Work instructions:
Scan the entries below for the word "pause" and copy every line in which it occurs.

Data entries:
■ ■ ■ ■

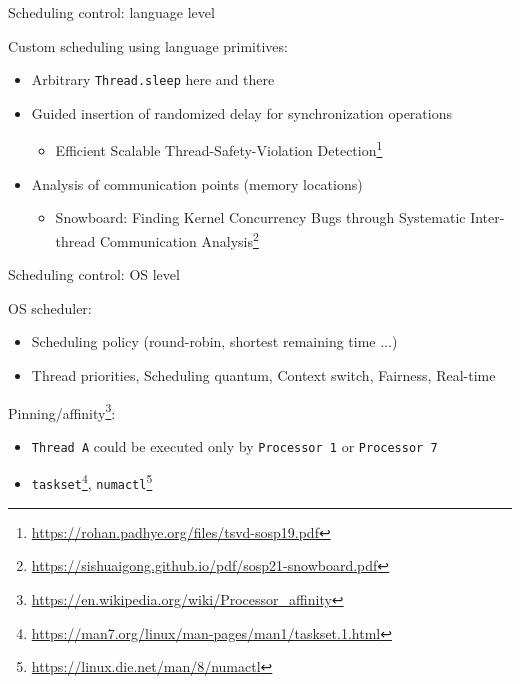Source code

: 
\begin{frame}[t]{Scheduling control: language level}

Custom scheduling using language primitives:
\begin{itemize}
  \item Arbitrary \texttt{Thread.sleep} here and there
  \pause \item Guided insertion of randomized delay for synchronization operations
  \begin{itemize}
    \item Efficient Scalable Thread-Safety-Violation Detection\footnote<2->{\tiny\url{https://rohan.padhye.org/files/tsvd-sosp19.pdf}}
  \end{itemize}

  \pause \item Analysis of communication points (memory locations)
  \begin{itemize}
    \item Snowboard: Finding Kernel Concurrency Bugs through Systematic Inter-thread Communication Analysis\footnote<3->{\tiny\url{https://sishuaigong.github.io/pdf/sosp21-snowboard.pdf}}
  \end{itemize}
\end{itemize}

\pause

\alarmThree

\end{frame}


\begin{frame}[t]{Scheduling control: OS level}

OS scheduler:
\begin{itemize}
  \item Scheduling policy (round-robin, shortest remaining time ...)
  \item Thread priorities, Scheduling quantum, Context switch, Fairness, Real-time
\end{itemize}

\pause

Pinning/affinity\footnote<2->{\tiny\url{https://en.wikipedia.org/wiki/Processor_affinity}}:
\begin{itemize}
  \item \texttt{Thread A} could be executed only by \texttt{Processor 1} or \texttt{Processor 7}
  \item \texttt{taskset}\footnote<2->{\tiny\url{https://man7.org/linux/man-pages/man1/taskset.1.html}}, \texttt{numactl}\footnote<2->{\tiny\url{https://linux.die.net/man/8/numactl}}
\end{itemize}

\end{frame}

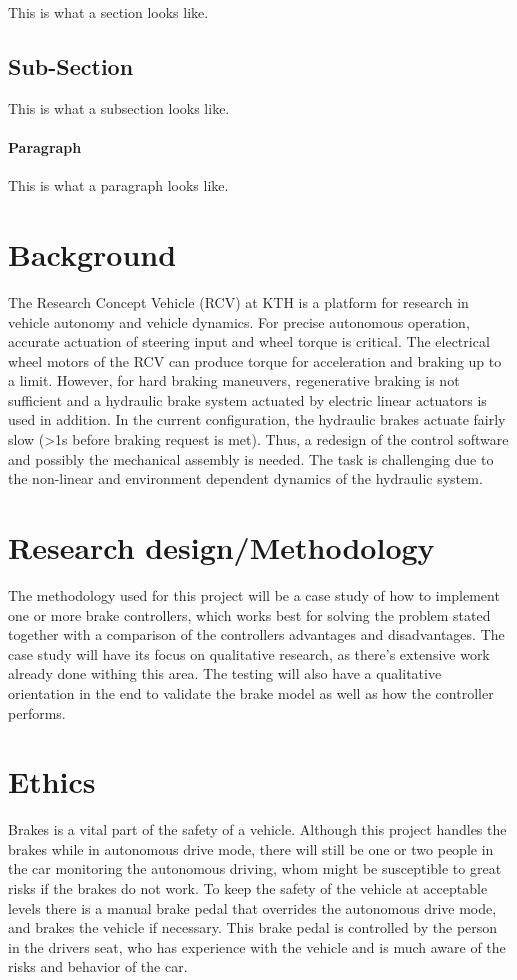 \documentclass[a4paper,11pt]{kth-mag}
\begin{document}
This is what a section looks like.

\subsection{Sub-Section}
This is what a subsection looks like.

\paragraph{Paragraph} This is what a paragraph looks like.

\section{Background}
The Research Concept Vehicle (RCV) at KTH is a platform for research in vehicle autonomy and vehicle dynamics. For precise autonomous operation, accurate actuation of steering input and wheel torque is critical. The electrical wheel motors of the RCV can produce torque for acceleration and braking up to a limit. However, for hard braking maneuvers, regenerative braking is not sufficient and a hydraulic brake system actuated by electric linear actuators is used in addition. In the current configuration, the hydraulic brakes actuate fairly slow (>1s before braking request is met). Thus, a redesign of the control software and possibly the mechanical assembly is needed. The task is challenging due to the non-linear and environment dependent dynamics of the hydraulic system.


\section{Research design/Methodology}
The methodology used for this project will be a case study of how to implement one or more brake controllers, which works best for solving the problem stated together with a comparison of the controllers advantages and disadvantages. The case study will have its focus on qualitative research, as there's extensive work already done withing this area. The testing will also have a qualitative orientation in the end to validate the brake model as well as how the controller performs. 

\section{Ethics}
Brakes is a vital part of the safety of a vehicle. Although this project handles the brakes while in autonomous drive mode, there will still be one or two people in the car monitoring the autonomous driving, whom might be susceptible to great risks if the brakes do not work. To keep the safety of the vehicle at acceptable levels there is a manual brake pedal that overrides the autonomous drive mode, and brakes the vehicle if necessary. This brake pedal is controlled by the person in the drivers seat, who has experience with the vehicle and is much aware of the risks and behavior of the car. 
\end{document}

■ ■ ■ ■

Answer area:
  \pause \item Guided insertion of randomized delay for synchronization operations
  \pause \item Analysis of communication points (memory locations)
\pause
\pause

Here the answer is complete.